Diversity - such a buzz word of the political transitional head-space - is, in general, sorely absent from much of our recent artistic output when what we mean by diversity, in the artistic colour palette, means a full spectrum of colours as well as their complex symbolic, cultural and emotive resonances.
Black and White, the Monochrome of High-Modernism, served well within the apartheid struggle period to subvert grand narratives. There was little appeal to delve into the complexity of the colour palette at a time where in our context ‘right’ and ‘wrong’; ‘justice’ and ‘injustice’ seemed so clearly and immediately definable. Now we come to a point in which we must question how in fact might we use or be using colour to express the complexity of human existence. If we look at the contemporary art of the rest of our continent, bright colour has oft been used to express profound and painful observations. Why then here, do we relegate bright colour to the realm of the merely decorative, the primitive, denying its complexity and consider the monochrome persistently as sophisticated? Why are primary tones relegated to the primary school art-box?

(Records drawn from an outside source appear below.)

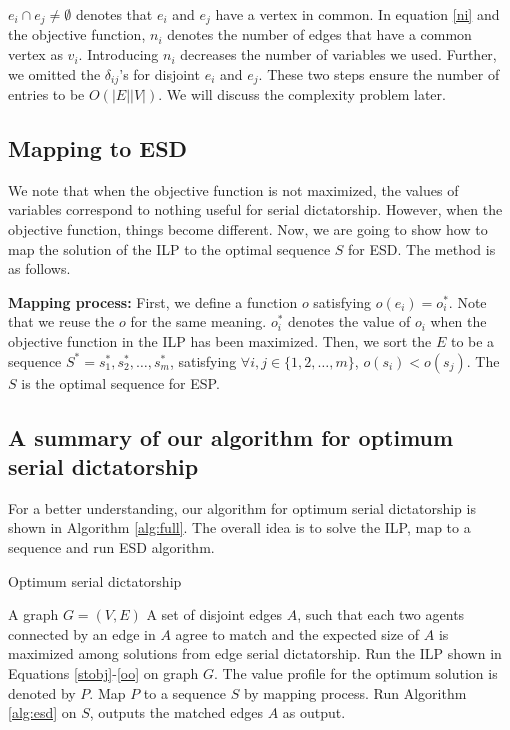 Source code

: \documentclass[letterpaper]{article}
\begin{document}
 $e_i\cap e_j\neq \emptyset$ denotes that $e_i$ and $e_j$ have a vertex in common. 
In equation \ref{ni} and the objective function, $n_i$ denotes the number of edges that have a common vertex as $v_i$.
Introducing $n_i$ decreases the number of variables we used.
Further, we omitted the $\delta_{ij}$'s for disjoint $e_i$ and $e_j$.
These two steps ensure the number of entries to be $O(|E||V|)$.
We will discuss the complexity problem later.

\subsection{Mapping to ESD}
We note that when the objective function is not maximized, the values of variables correspond to nothing useful for serial dictatorship.
However, when the objective function, things become different.
Now, we are going to show how to map the solution of the ILP to the optimal sequence $S$ for ESD.
The method is as follows.

\textbf{Mapping process: }First, we define a function $o$ satisfying $o(e_i)=o_i^*$. 
Note that we reuse the $o$ for the same meaning.
$o_i^*$ denotes the value of $o_i$ when the objective function in the ILP has been maximized.
Then, we sort the $E$ to be a sequence $S^*=s_1^*,s_2^*,\ldots,s_m^*$, satisfying $\forall i,j\in\{1,2,\ldots,m\}$, $o(s_i)<o(s_j)$.
The $S$ is the optimal sequence for ESP.

\subsection{A summary of our algorithm for optimum serial dictatorship}
For a better understanding, our algorithm for optimum serial dictatorship is shown in Algorithm \ref{alg:full}.
The overall idea is to solve the ILP, map to a sequence and run ESD algorithm.
\begin{algorithm}
	\caption{Optimum serial dictatorship}
	\label{alg:full}
	\begin{algorithmic}[1]
		\Require
		A graph $G=(V,E)$
		\Ensure A set of disjoint edges $A$, such that each two agents connected by an edge in $A$ agree to match and the expected size of $A$ is maximized among solutions from edge serial dictatorship. 
		\State Run the ILP shown in Equations \ref{stobj}-\ref{oo} on graph $G$. The value profile for the optimum solution is denoted by $P$. 
		\State Map $P$ to a sequence $S$ by mapping process. 
		\State Run Algorithm \ref{alg:esd} on $S$, outputs the matched edges $A$ as output.
	\end{algorithmic}
\end{algorithm}
\end{document}
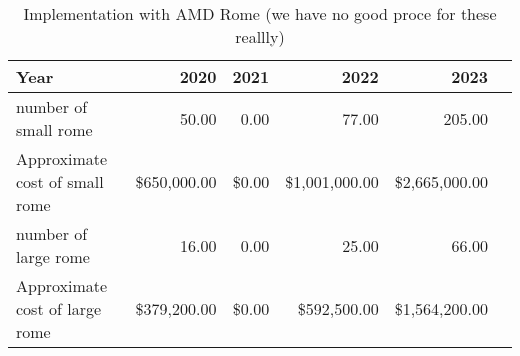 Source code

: \tiny \begin{longtable} { |p{}  |r  |r  |r  |r  |r |} 
\caption{Implementation with AMD Rome (we have no good proce for these reallly) \label{tab:Rome}}\\ 
\hline 
\textbf{Year}&\textbf{2020}&\textbf{2021}&\textbf{2022}&\textbf{2023} \\ \hline
{number of small rome }&{50.00}&{0.00}&{77.00}&{205.00} \\ \hline
{Approximate cost of small rome }&{\$650,000.00}&{\$0.00}&{\$1,001,000.00}&{\$2,665,000.00} \\ \hline
{number of large rome }&{16.00}&{0.00}&{25.00}&{66.00} \\ \hline
{Approximate cost of large rome }&{\$379,200.00}&{\$0.00}&{\$592,500.00}&{\$1,564,200.00} \\ \hline
\end{longtable} \normalsize

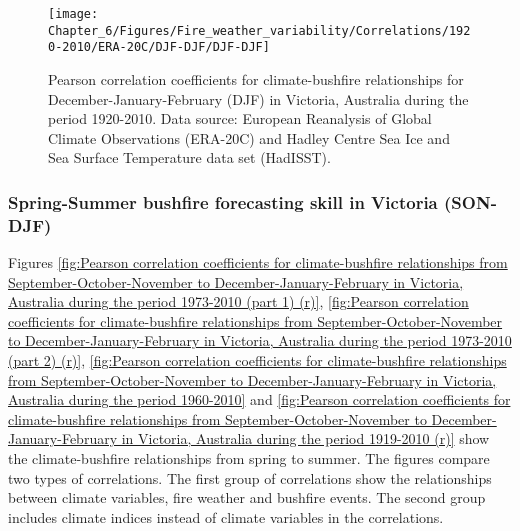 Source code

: \begin{figure}[h]
\noindent \begin{centering}
\texttt{[image: Chapter\_6/Figures/Fire\_weather\_variability/Correlations/1920-2010/ERA-20C/DJF-DJF/DJF-DJF]}
\par\end{centering}

\caption[Pearson correlation coefficients for climate-bushfire relationships
for December-January-February (DJF) in Victoria, Australia during
the period 1920-2010]{Pearson correlation coefficients for climate-bushfire relationships
for December-January-February (DJF) in Victoria, Australia during
the period 1920-2010. Data source: European Reanalysis of Global Climate
Observations (ERA-20C) and Hadley Centre Sea Ice and Sea Surface Temperature
data set (HadISST). \label{fig:Pearson correlation coefficients for climate-bushfire relationships for December-January-February in Victoria, Australia during the period 1920-2010 (r)}}
\end{figure}



\subsubsection{Spring-Summer bushfire forecasting skill in Victoria (SON-DJF)}

Figures \ref{fig:Pearson correlation coefficients for climate-bushfire relationships from September-October-November to December-January-February in Victoria, Australia during the period 1973-2010 (part 1) (r)},
\ref{fig:Pearson correlation coefficients for climate-bushfire relationships from September-October-November to December-January-February in Victoria, Australia during the period 1973-2010 (part 2) (r)},
\ref{fig:Pearson correlation coefficients for climate-bushfire relationships from September-October-November to December-January-February in Victoria, Australia during the period 1960-2010}
and \ref{fig:Pearson correlation coefficients for climate-bushfire relationships from September-October-November to December-January-February in Victoria, Australia during the period 1919-2010 (r)}
show the climate-bushfire relationships from spring to summer. The
figures compare two types of correlations. The first group of correlations
show the relationships between climate variables, fire weather and
bushfire events. The second group includes climate indices instead
of climate variables in the correlations.

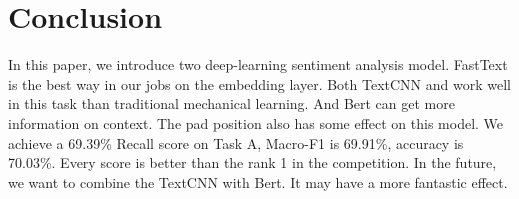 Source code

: \section{Conclusion}
In this paper, we introduce two deep-learning sentiment analysis model. FastText is the best way in our jobs on the embedding layer. Both TextCNN and work well in this task than traditional mechanical learning. And Bert can get more information on context. The pad position also has some effect on this model. We achieve a 69.39\% Recall score on Task A,  Macro-F1 is 69.91\%, accuracy is 70.03\%. Every score is better than the rank 1 in the competition. In the future, we want to combine the TextCNN with Bert. It may have a more fantastic effect.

But it is not merely the bright or colourful which we wish to consider. Colour after all has the ability to be as technically multifaceted as that which it expresses. Colours all mixed together have a specific tone: greyish, brownish mud and what is that mud if not a grand space for new creation?

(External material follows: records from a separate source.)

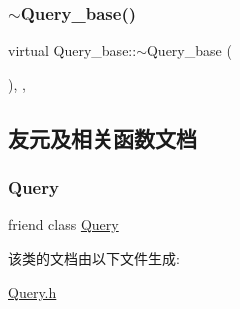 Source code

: \subsubsection{\texorpdfstring{$\sim$\+Query\+\_\+base()}{~Query\_base()}}
{\footnotesize\ttfamily virtual Query\+\_\+base\+::$\sim$\+Query\+\_\+base (\begin{DoxyParamCaption}{ }\end{DoxyParamCaption})\hspace{0.3cm}{\ttfamily [inline]}, {\ttfamily [protected]}, {\ttfamily [virtual]}}



\subsection{友元及相关函数文档}
\mbox{\label{classQuery__base_a0de80064a367adf51ab09f7a9b6de05a}} 
\subsubsection{\texorpdfstring{Query}{Query}}
{\footnotesize\ttfamily friend class \hyperlink{classQuery}{Query}\hspace{0.3cm}{\ttfamily [friend]}}



该类的文档由以下文件生成\+:\begin{DoxyCompactItemize}
\item 
\hyperlink{Query_8h}{Query.\+h}\end{DoxyCompactItemize}
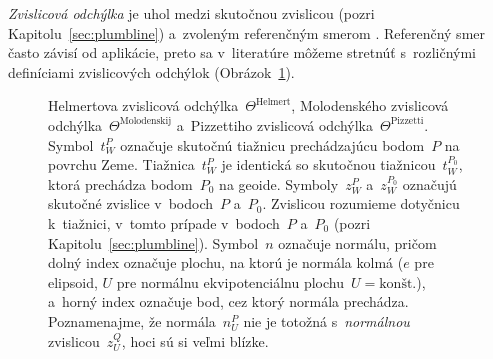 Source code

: \documentclass[a4paper, 12pt]{book}
\begin{document}
\emph{Zvislicová odchýlka} je uhol medzi skutočnou zvislicou (pozri 
Kapitolu~\ref{sec:plumbline}) a~zvoleným referenčným smerom 
\parencite{TorgeGeodesy}.  Referenčný smer často závisí od aplikácie, preto sa 
v~literatúre môžeme stretnúť s~rozličnými definíciami zvislicových odchýlok 
(Obrázok~\ref{fig:deflections}).

\begin{figure}[bt]
\centering

\caption{Helmertova zvislicová odchýlka~$\Theta^\textrm{Helmert}$, Molodenského 
zvislicová odchýlka~$\Theta^\textrm{Molodenskij}$ a~Pizzettiho zvislicová 
odchýlka~$\Theta^\textrm{Pizzetti}$.  Symbol~$t_W^P$ označuje skutočnú tiažnicu 
prechádzajúcu bodom~$P$ na povrchu Zeme.  Tiažnica~$t_W^P$ je identická so 
skutočnou tiažnicou~$t_W^{P_0}$, ktorá prechádza bodom~$P_0$ na geoide.  
Symboly~$z_W^P$ a~$z_W^{P_0}$ označujú skutočné zvislice v~bodoch~$P$ a~$P_0$.  
Zvislicou rozumieme dotyčnicu k~tiažnici, v~tomto prípade v~bodoch~$P$ a~$P_0$ 
(pozri Kapitolu~\ref{sec:plumbline}).  Symbol~$n$ označuje normálu, pričom 
dolný index označuje plochu, na ktorú je normála kolmá ($e$ pre elipsoid, $U$ 
pre normálnu ekvipotenciálnu plochu~$U = \textrm{kon\v{s}t.}$), a~horný index 
označuje bod, cez ktorý normála prechádza.  Poznamenajme, že normála~$n_U^P$ 
nie je totožná s~\emph{normálnou} zvislicou~$z_U^Q$, hoci sú si veľmi blízke.}
\label{fig:deflections}
\end{figure}
\end{document}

We invite thinkers, writers and critics to submit 500 word abstracts on the theme of colour as pallete, with specific attention to its applications or innovations in South African art.
Deadline for submission of Abstracts: February 8, 2010
Deadline for Final Submissions: March 13, 2010
Duration of paper: 15minutes
|In a somewhat questionable marketing endeavour, the Eastern Cape Region has been sign posted, ‘Frontier Country’ and indeed this is what it is. Historically it is the site of the 9 Frontier Wars and much brutal conflict and living here presently can still seem the edge of nowhere by comparison to many major South African metropols. With Grahamstown at the heart of it, it is also a cosmopolitan space not without vestiges of past pain but - like many colonial outposts in a post-colonial time - it is no longer a satellite to an absent motherland, a mere microcosm of elsewhere, but also a world unto itself.

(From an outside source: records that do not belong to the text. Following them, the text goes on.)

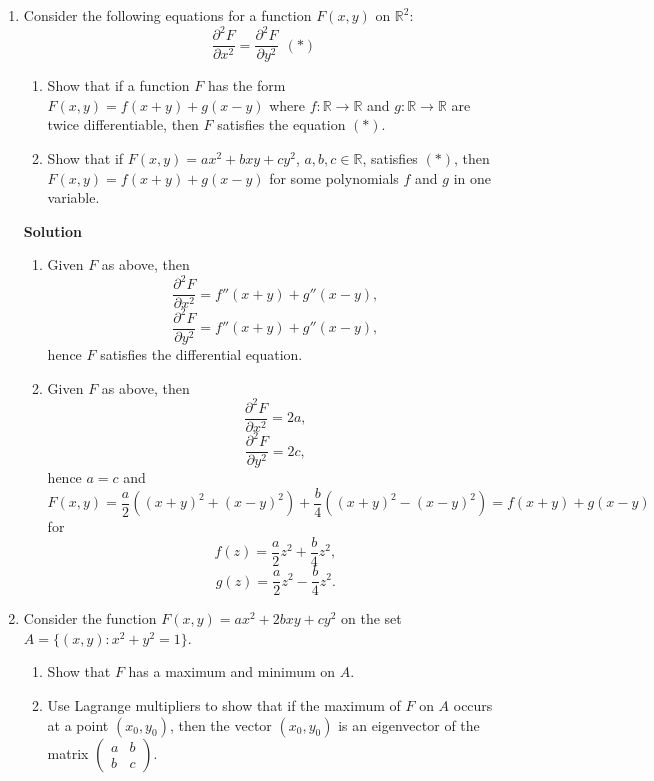 \documentclass{article}
\newcommand{\matrixiibyii}[4]{\left( \begin{array}{cc} #1 & #2 \\ #3 & #4 \end{array} \right)}
\begin{document}
\begin{enumerate}
\item Consider the following equations for a function \(F(x,y)\) on \(\mathbb{R}^2\):
\[\frac{\partial^2 F}{\partial x^2} = \frac{\partial^2 F}{\partial y^2} \ \ (*)\]

\begin{enumerate}
\item Show that if a function \(F\) has the form \(F(x,y) = f(x + y) + g(x - y)\) where \(f : \mathbb{R} \to \mathbb{R}\) and \(g : \mathbb{R} \to \mathbb{R}\) are twice differentiable, then \(F\) satisfies the equation \((*)\).

\item Show that if \(F(x,y) = ax^2 + bxy + cy^2\), \(a,b,c \in \mathbb{R}\), satisfies \((*)\), then \(F(x,y) = f(x + y) + g(x - y)\) for some polynomials \(f\) and \(g\) in one variable.

\end{enumerate}

{\bf Solution}

\begin{enumerate}
\item Given \(F\) as above, then
\[\frac{\partial^2 F}{\partial x^2} = f''(x + y) + g''(x - y),\]
\[\frac{\partial^2 F}{\partial y^2} = f''(x + y) + g''(x - y),\]
hence \(F\) satisfies the differential equation.

\item Given \(F\) as above, then
\[\frac{\partial^2 F}{\partial x^2} = 2a,\]
\[\frac{\partial^2 F}{\partial y^2} = 2c,\]
hence \(a = c\) and
\[F(x,y) = \frac{a}{2} \left( (x + y)^2 + (x - y)^2 \right)
         + \frac{b}{4} \left( (x + y)^2 - (x - y)^2 \right)
         = f(x + y) + g(x - y)\]
for
\[f(z) = \frac{a}{2} z^2 + \frac{b}{4} z^2,\]
\[g(z) = \frac{a}{2} z^2 - \frac{b}{4} z^2.\]

\end{enumerate}



\item Consider the function \(F(x,y) = ax^2 + 2bxy + cy^2\) on the set \(A = \{(x,y) : x^2 + y^2 = 1\}\).

\begin{enumerate}
\item Show that \(F\) has a maximum and minimum on \(A\).

\item Use Lagrange multipliers to show that if the maximum of \(F\) on \(A\) occurs at a point \((x_0, y_0)\), then the vector \((x_0, y_0)\) is an eigenvector of the matrix \(\matrixiibyii{a}{b}{b}{c}\).


\end{enumerate}
\end{enumerate}
\end{document}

A potential space of intellectual, debate rather than military conflict – geographically isolated from metropolitan trends – a melting pot of many places, a crucible. In more recent history, this frontier space has been a site of culture, of experiment. Home to an annual arts festival, how is it that Grahamstown with a population of just under 140 000 can command so much creative imagination in novels, plays, poetry and art? Frontier, Border, at the end of the world but not about to fall off – merely at a vantage point to observe a view to come.